JSP works with county commissioners, sheriffs and jail administrators to assess how best to address overcrowding in their jails. To do so, JSP provides holistic assessments of the drivers of a jail’s population and recommends effective, efficient ways to manage defendants and offenders both in and out of custody, with an eye toward increasing compliance with court-mandated requirements and reducing recidivism. As part of its assessments, JSP identifies which programs and practices have the highest proven likelihood of improving public safety.

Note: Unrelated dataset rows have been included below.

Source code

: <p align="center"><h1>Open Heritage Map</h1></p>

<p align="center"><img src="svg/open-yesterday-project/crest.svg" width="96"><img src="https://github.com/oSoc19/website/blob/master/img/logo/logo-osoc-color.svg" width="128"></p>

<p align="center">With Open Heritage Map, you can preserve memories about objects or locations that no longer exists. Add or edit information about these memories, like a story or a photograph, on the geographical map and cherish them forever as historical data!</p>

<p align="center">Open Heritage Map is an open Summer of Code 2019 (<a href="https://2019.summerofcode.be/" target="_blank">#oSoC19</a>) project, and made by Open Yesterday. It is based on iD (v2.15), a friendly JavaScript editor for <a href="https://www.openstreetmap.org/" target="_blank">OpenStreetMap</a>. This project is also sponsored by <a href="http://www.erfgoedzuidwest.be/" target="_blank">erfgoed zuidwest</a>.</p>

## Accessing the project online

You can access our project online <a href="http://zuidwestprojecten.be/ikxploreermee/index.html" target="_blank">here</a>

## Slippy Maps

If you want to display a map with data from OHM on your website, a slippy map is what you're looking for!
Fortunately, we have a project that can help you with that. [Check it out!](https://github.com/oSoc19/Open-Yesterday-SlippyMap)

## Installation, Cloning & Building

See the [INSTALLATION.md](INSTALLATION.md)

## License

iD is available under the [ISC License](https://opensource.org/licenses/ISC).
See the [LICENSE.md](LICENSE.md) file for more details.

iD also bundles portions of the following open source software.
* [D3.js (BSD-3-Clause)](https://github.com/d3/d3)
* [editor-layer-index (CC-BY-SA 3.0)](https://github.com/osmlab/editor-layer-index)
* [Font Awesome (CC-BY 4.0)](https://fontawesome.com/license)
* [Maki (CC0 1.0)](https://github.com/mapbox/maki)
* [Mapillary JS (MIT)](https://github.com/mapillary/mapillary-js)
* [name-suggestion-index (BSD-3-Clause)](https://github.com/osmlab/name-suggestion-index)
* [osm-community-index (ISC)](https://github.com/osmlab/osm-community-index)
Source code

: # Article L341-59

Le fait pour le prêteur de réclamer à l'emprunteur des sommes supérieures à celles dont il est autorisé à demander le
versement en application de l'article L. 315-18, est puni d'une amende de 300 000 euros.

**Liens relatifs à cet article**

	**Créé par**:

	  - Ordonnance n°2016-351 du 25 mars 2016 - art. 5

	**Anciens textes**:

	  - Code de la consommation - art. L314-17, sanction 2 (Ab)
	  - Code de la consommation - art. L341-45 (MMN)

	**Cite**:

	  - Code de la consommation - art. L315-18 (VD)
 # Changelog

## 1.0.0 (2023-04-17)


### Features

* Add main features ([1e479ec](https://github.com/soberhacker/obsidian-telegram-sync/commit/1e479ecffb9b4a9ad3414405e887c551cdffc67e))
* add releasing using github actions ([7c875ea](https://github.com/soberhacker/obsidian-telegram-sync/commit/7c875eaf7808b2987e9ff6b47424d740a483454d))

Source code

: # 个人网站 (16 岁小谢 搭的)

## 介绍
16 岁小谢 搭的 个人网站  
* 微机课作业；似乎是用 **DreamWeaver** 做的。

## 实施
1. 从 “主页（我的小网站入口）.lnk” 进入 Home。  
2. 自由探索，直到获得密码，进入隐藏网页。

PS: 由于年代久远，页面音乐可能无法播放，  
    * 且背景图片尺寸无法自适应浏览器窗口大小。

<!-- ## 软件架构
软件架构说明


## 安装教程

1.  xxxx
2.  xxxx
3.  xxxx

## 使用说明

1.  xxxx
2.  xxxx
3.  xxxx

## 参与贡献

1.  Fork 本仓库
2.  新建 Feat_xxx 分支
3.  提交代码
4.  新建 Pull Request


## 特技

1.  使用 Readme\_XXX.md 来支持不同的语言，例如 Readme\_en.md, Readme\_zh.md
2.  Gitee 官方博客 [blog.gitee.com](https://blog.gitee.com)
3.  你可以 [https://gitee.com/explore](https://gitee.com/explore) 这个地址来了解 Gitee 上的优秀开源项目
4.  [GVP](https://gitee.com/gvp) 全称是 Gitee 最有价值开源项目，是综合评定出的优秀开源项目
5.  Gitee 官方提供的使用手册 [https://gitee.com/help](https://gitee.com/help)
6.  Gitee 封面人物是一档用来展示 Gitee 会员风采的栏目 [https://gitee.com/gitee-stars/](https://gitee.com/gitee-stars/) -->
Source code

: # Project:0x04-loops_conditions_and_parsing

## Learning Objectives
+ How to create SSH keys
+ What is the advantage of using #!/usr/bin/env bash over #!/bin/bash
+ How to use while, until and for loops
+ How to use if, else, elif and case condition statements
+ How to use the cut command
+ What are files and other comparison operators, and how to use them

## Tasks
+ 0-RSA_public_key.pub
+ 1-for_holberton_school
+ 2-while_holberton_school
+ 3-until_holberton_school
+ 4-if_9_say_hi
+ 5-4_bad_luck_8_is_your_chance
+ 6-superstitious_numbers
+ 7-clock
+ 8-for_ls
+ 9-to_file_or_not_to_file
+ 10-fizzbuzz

In addition to collecting demographic data that identifies who is in jail and how long they stay, JSP gathers information that allows it to compare defendants and offenders across programs. By creating a snapshot of risk and needs, JSP is able to both determine the appropriateness of offender placement into various programs and identify gaps in service needs. This helps the jurisdiction determine how resources are being used and whether its practices align with practices that research indicates actually reduce recidivism and make the best use of limited and expensive resources.
In 2016, JSP worked with Boulder County (Colorado) Commissioners and Sheriff’s Department to develop a comprehensive assessment of the jail population that included demographic profiles and risk and needs snapshots that identified population drivers. The team also catalogued existing programs, observed delivery of services by community providers and assessed fidelity to evidence-based practices. Armed with these data, JSP developed jail population projections and forecasted programming needs. Through a series of facilitated group discussions with stakeholders and individual interviews with key agency administrators, JSP then developed recommendations based on the jail population projection and the potential impact various policy changes could have on the population.
In 2017, JSP worked with Washtenaw County (Michigan) to assess the effectiveness of its programs and their ability to reduce recidivism.